I was so close, so close to my goal. The cold continued its path through my body, numbing every inch to the point where I could barely feel my legs, but they kept moving. The demons remained where they were, not so much as a flutter of their enormous wings. A roar echoed across the wharf, a cry so full of pain and anguish that I just knew it was what had drawn me there.

What I could do about it in my current state was beyond me, though.

Fog rose off the water, obscuring my view. Shadows shifted inside it, giving the illusion of some living being thrashing uselessly against the obstruction. I looked around, wiping the rain out of my eyes, surprised the water on my skin hadn’t frosted over like my insides.

What am I looking for? Why am I here?

The wharf was empty of people and demons alike, and though I didn’t have Lucifer’s gift for it, I didn’t get the sense that anyone was hiding nearby. So why had this… instinct pulled me here? What was I meant to do, to find? Where was the source of that roar I’d heard a minute ago?

Water churned violently, spraying me as it met the wharf. I leaned against the rail, studying the fog, when the shadows twisted again, darkened. A combination of horror and elation pierced through the ice in my head. Though I’d never met him, I knew exactly who I was looking at as he towered over the city, roaring his displeasure.

Jörmungandr, better known as Leviathan.

And one of my half-brothers.

But something was wrong with him. I could feel it, some foreign power attached to him. Closing my eyes, I stopped fighting that cold power and let it go. It led me here, it sure as shit needed to tell me why. My whole body shuddered, but my head cleared, and when I opened my eyes, I was met with Leviathan's enormous aura. The aura which was a muddy brown around his head.

A body landed beside me and electricity crackled along my arms. Thor’s shoulders dropped as he stared over the same scene I did.

“By the Bifrost,” he said, his voice hushed. “Why is Jörmungandr here?”

I glanced between Thor and my half-brother, dread pooling in my stomach. This wasn’t going to end well.

Chapter 16

Lucifer

Lexi’s current state was an incentive to take down the three Fallen quickly. None were of the status Astaroth held before I’d locked him away for his pathetic attempt at insurrection, but I was still outnumbered and they packed more punch than most demons.

In the end, though, the need to return to Lexi’s side had me ripping through them. Something was happening with her power, something I didn’t understand. The pained, panicked look on her face suggested she didn’t, either, and a cold stab of fear lodged itself in my brain. I followed the pulse of her power to—fuck. She was radiating energy like a beacon—a crisp, dangerous flavor that still carried her unique signature—which meant her amulet had been broken at some point.

Not good.

Space folded around me and I stepped through to her side, noting Thor’s presence. Then I looked up.

“What the hell is Leviathan doing here?” I asked no one in particular.

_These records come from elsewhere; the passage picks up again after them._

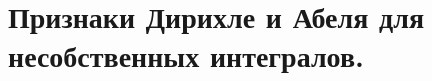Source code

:\documentclass[../main.tex]{subfiles}
\begin{document}
\newpage
\section{Признаки Дирихле и Абеля для несобственных интегралов.}
\end{document}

Leviathan was unique as one of the demon kings of Hell, considering he wasn’t actually a demon. After Odin’s curse on the siblings, Hela had carved out her own pocket to watch over the souls of the Norse dead and those who followed their ways. She was reclusive, but we were on friendly terms thanks to Loki asking me to check in with her occasionally.

I’d never managed to get the story from any of them, but something happened some years later that sent Hela to my door, asking me to shelter Jörmungandr. He was deeply traumatized by whatever Odin had done, but eventually asked if he could serve under me to repay me for taking him in. I told him that if he wanted to serve me, he’d have to earn his place like anyone else.

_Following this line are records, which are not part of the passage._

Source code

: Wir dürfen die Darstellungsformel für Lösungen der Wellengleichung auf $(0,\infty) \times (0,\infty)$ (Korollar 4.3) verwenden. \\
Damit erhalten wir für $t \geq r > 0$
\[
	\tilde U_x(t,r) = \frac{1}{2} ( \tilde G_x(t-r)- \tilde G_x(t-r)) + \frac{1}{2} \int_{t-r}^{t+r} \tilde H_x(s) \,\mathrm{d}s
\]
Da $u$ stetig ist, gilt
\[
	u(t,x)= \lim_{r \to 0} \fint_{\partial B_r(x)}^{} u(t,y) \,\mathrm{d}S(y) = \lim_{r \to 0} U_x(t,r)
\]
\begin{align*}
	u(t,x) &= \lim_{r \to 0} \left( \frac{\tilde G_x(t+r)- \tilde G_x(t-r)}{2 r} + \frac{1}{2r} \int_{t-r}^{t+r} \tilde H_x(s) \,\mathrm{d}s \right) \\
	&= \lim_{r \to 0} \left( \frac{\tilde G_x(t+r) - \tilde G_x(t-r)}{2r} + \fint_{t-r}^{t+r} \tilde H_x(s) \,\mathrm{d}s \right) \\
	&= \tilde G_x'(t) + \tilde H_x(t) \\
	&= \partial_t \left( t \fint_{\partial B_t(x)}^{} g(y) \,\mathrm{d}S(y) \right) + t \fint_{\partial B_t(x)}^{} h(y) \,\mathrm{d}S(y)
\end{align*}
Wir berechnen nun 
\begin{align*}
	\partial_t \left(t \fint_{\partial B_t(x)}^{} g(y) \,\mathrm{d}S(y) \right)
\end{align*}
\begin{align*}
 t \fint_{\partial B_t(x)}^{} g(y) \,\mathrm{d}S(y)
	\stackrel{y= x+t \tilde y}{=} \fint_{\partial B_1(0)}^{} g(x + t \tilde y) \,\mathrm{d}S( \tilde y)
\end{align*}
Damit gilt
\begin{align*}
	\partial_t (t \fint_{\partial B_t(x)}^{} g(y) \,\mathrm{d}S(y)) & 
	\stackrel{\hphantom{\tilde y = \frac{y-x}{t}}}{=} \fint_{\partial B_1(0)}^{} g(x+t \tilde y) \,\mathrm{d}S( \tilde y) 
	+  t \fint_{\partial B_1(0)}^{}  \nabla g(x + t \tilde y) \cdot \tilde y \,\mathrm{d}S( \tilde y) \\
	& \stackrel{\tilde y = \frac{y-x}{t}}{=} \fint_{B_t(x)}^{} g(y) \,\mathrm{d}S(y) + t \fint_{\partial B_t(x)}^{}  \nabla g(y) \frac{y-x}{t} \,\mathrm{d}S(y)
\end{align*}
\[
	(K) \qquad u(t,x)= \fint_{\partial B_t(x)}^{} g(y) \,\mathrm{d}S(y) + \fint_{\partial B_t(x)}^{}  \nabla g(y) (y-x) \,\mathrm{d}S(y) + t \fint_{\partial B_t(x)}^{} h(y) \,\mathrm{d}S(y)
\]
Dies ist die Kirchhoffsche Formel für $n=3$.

He chose to challenge one of the demon kings for his position, took on his nearly indestructible serpent form, and ate him. One terrifying fact about Jörmungandr was that anything he swallowed in that form ceased to exist. There was no rebirth in the depths of Tartarus, no Heaven or Hell, no Valhalla. Nothing. It was after his ascension to a demon king that he took on the name Leviathan, after the great sea serpents that once terrorized the mortal realm.